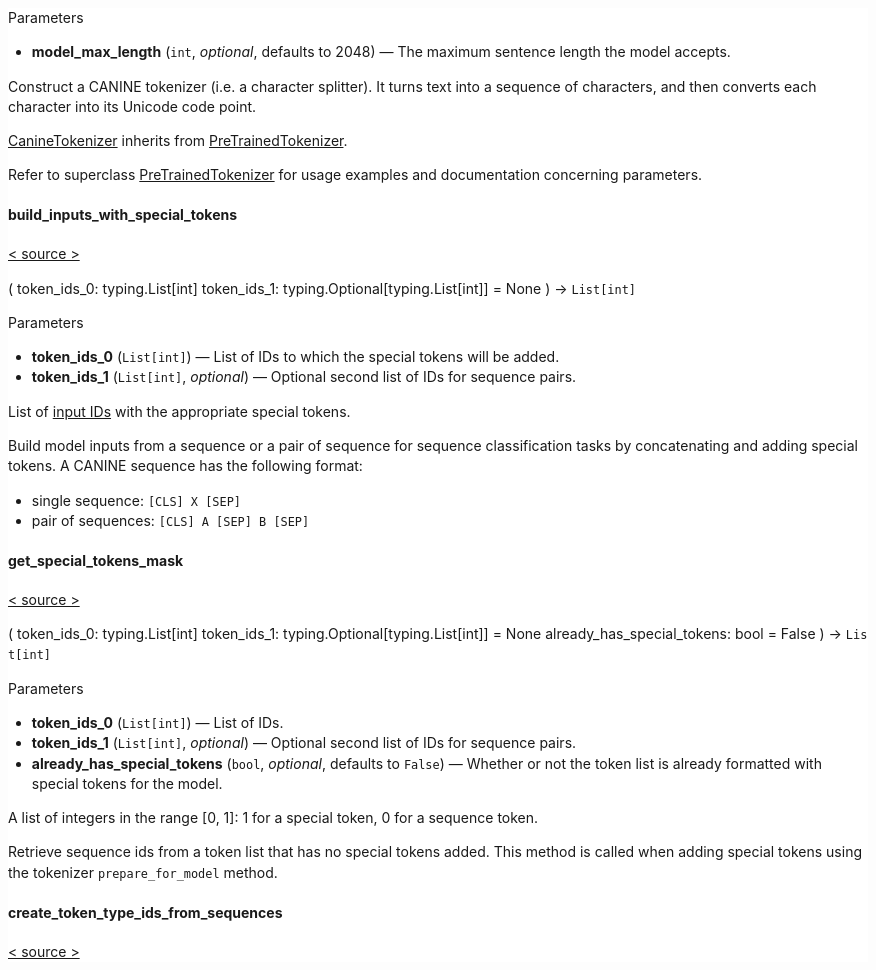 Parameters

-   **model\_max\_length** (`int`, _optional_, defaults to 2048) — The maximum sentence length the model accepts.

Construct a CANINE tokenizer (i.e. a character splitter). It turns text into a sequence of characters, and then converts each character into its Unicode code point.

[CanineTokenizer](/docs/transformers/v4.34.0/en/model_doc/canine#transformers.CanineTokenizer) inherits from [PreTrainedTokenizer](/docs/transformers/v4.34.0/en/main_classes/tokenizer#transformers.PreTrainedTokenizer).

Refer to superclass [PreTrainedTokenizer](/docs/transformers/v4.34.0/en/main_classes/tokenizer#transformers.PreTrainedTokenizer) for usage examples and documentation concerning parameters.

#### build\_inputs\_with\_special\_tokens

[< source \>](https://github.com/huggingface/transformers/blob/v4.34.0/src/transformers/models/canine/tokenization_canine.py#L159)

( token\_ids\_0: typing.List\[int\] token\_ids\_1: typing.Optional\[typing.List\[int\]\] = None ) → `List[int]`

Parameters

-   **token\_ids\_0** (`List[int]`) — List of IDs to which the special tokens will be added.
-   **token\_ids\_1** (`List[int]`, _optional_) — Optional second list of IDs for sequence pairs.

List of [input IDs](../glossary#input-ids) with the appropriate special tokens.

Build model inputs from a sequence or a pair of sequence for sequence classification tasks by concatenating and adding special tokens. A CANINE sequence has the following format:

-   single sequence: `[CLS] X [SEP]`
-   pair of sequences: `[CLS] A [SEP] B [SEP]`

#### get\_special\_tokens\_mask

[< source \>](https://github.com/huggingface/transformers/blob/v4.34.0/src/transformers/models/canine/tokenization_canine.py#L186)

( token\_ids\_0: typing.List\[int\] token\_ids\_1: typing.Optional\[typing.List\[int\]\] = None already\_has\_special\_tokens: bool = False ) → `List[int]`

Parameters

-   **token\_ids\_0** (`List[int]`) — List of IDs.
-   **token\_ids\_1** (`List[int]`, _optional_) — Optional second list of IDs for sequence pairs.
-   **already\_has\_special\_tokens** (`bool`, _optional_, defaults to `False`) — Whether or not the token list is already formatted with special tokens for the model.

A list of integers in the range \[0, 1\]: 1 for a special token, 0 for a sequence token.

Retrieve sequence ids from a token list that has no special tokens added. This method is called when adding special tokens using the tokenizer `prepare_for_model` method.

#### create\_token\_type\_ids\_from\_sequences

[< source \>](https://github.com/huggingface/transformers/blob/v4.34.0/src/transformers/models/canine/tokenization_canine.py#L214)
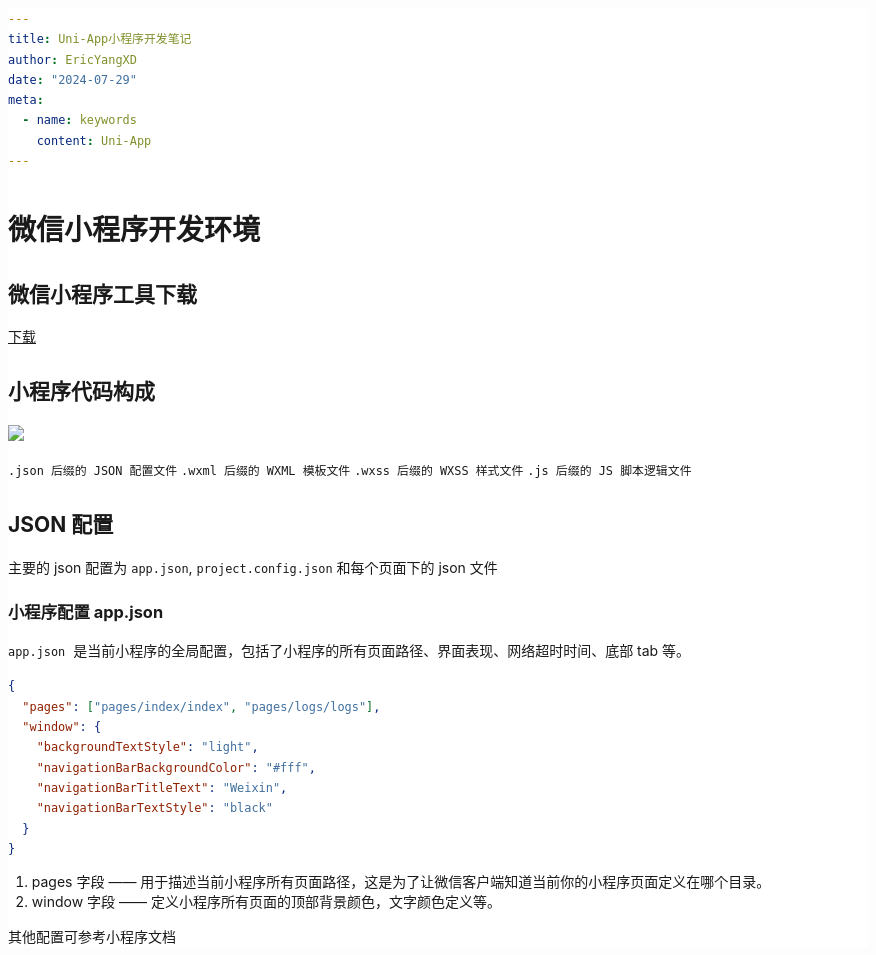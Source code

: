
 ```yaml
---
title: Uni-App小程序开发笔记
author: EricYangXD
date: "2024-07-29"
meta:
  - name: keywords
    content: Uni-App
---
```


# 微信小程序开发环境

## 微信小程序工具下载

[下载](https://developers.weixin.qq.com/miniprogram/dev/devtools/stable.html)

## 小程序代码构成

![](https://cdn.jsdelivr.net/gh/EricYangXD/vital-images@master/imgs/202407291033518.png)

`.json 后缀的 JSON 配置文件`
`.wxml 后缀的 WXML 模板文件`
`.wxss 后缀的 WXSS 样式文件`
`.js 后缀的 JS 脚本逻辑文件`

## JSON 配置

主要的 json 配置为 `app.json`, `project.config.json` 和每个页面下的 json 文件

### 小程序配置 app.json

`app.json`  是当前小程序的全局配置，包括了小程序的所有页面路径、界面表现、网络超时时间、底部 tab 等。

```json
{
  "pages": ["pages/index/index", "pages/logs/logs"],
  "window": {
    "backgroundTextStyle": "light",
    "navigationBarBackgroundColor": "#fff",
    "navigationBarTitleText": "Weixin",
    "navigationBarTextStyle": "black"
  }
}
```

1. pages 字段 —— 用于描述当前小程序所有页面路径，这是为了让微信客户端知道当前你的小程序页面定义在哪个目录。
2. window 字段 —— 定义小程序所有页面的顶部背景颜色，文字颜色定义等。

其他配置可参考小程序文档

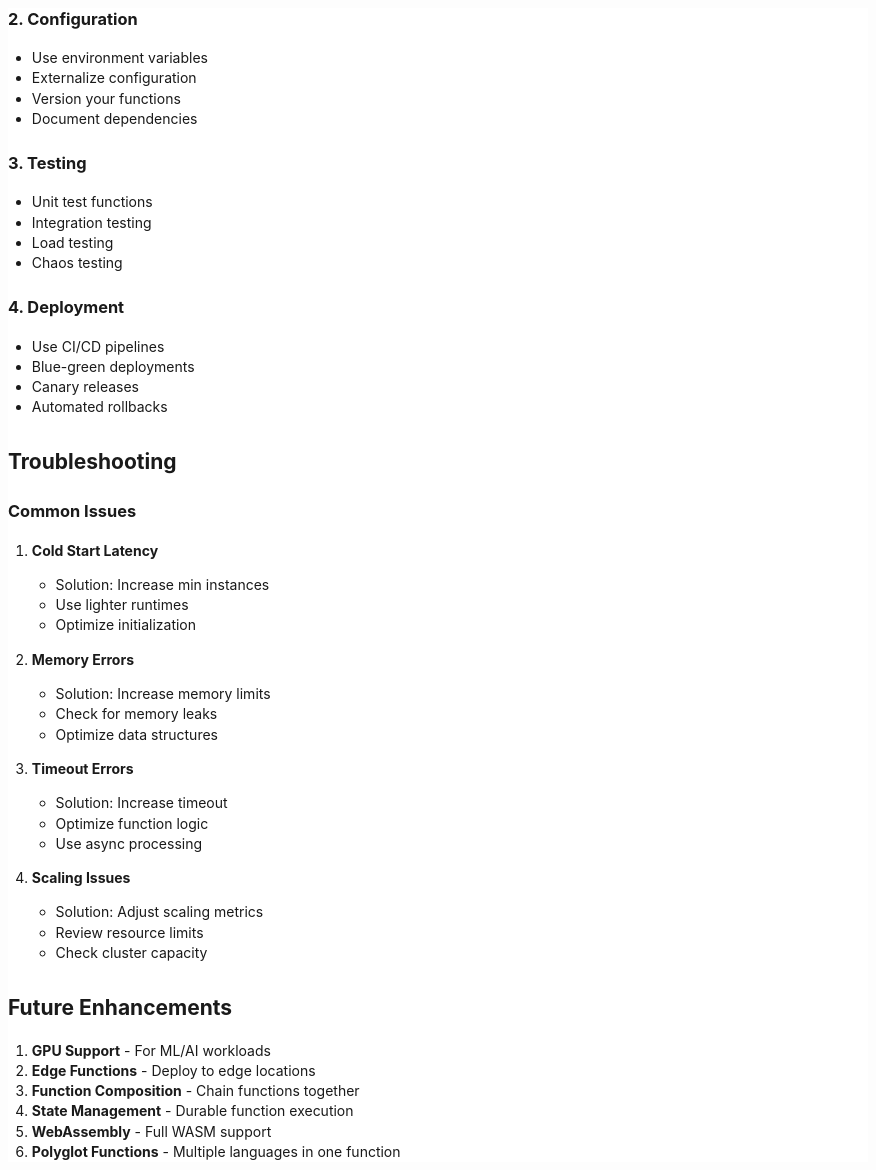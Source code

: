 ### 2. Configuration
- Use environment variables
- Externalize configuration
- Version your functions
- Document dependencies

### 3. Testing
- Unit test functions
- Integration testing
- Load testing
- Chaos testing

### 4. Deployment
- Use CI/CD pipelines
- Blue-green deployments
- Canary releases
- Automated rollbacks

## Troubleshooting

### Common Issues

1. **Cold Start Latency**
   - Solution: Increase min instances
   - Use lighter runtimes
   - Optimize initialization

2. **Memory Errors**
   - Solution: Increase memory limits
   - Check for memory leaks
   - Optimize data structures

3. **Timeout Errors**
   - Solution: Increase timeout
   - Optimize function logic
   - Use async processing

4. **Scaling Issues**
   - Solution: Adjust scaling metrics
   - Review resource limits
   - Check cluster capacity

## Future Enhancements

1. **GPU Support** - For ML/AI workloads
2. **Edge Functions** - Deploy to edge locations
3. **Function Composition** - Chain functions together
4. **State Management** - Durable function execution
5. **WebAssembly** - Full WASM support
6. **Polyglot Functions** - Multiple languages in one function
────────────────
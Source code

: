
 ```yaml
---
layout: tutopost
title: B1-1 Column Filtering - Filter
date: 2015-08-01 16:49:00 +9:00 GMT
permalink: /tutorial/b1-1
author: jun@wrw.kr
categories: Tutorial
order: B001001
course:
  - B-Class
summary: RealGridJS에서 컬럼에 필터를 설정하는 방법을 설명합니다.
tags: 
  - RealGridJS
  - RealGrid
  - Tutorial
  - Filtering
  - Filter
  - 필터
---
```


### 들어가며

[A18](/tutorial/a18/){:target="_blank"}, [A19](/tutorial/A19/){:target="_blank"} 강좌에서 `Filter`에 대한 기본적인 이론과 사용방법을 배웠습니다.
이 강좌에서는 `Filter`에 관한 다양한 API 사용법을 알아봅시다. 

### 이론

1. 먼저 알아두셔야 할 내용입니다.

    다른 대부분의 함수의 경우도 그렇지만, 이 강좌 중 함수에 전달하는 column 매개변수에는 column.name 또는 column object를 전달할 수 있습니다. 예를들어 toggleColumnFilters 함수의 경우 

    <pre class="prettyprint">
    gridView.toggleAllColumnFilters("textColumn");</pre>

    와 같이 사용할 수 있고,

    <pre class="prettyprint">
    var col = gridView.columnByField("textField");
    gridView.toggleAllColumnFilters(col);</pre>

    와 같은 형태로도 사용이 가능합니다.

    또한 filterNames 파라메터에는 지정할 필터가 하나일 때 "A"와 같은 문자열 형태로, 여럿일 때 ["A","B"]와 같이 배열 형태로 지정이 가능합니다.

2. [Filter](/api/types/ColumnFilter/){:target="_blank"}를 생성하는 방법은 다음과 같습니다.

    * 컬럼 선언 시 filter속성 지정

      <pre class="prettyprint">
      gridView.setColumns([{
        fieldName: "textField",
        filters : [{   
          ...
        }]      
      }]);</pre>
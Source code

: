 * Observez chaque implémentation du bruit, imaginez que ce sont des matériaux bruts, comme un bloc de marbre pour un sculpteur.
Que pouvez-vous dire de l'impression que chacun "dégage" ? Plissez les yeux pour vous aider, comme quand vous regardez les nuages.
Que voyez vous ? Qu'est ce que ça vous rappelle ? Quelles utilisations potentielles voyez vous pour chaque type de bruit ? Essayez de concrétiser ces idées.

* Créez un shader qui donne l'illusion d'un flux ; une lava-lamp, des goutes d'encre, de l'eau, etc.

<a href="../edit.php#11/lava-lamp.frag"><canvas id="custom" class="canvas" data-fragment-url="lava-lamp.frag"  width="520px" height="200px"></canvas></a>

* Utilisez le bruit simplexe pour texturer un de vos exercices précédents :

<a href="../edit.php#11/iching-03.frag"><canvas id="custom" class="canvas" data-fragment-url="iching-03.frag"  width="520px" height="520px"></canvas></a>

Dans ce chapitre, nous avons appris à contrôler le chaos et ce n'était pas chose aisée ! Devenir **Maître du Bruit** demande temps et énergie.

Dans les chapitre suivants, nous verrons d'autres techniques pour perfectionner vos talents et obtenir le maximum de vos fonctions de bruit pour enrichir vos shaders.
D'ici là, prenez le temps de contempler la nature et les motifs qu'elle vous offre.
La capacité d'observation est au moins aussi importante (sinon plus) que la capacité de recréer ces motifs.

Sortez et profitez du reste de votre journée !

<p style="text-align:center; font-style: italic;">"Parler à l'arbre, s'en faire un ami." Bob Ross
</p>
────────────────
DIRECTIONS FOR THIS TASK: Please give an exact copy of the lines above, beginning with the line containing "Utilisez le bruit" and running through the line containing "à l'arbre, s'en", and of no other lines.

THE ANSWER:
* Utilisez le bruit simplexe pour texturer un de vos exercices précédents :

<a href="../edit.php#11/iching-03.frag"><canvas id="custom" class="canvas" data-fragment-url="iching-03.frag"  width="520px" height="520px"></canvas></a>

Dans ce chapitre, nous avons appris à contrôler le chaos et ce n'était pas chose aisée ! Devenir **Maître du Bruit** demande temps et énergie.

Dans les chapitre suivants, nous verrons d'autres techniques pour perfectionner vos talents et obtenir le maximum de vos fonctions de bruit pour enrichir vos shaders.
D'ici là, prenez le temps de contempler la nature et les motifs qu'elle vous offre.
La capacité d'observation est au moins aussi importante (sinon plus) que la capacité de recréer ces motifs.

Sortez et profitez du reste de votre journée !

<p style="text-align:center; font-style: italic;">"Parler à l'arbre, s'en faire un ami." Bob Ross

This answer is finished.